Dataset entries
......

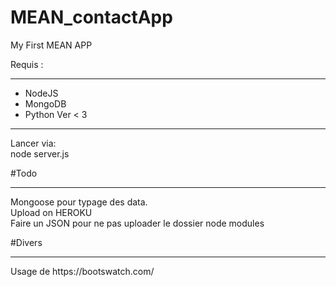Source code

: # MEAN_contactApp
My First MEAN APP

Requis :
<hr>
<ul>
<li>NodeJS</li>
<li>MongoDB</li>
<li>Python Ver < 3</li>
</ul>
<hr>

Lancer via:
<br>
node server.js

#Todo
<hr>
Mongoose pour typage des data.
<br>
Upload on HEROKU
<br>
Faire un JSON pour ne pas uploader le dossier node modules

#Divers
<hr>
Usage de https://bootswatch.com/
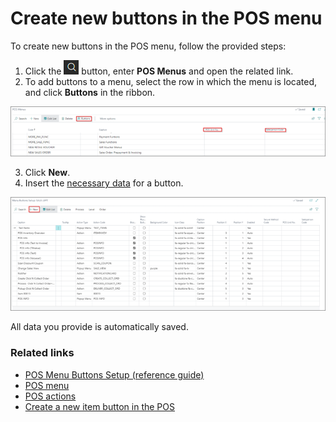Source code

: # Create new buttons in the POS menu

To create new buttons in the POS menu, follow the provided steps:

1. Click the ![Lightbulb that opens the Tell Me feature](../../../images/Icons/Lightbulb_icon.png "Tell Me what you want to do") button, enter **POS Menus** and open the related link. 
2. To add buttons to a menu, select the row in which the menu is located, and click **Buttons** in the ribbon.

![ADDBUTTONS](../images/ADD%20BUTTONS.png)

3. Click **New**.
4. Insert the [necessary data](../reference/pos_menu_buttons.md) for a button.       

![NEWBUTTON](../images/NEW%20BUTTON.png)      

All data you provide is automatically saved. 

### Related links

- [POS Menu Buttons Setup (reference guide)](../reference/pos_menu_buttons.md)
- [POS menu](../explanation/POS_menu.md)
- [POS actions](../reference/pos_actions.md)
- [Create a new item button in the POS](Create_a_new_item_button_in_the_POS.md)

......

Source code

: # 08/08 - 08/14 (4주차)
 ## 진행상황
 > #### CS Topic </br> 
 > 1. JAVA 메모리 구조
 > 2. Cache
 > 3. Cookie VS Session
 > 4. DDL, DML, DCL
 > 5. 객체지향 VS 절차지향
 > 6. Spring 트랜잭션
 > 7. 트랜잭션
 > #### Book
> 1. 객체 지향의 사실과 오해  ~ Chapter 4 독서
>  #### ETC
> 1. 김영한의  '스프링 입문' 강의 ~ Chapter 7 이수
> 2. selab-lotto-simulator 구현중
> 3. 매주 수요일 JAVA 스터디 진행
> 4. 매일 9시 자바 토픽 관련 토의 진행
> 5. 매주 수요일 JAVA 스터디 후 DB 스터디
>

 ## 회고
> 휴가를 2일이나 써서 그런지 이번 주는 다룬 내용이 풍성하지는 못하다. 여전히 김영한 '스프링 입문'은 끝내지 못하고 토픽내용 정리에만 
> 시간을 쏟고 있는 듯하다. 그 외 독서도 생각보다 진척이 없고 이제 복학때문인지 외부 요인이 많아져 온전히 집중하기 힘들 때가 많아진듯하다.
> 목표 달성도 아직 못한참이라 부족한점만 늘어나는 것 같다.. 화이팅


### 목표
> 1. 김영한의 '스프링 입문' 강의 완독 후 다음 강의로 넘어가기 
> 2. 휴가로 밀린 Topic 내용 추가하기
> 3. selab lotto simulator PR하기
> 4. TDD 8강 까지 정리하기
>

......

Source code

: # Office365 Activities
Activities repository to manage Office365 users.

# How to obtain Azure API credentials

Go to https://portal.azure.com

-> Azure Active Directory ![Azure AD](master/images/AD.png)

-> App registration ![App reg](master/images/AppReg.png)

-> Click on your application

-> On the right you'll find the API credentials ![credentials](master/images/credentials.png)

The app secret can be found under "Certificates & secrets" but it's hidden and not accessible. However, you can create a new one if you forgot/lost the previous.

......

DESCRIPTION OF THE TASK
Above are some lines. Repeat exactly, and only, those from the line that has "3. Click **New**." through the line that has "- [Create a".

TASK SOLUTION
3. Click **New**.
4. Insert the [necessary data](../reference/pos_menu_buttons.md) for a button.       

![NEWBUTTON](../images/NEW%20BUTTON.png)      

All data you provide is automatically saved. 

### Related links

- [POS Menu Buttons Setup (reference guide)](../reference/pos_menu_buttons.md)
- [POS menu](../explanation/POS_menu.md)
- [POS actions](../reference/pos_actions.md)
- [Create a new item button in the POS](Create_a_new_item_button_in_the_POS.md)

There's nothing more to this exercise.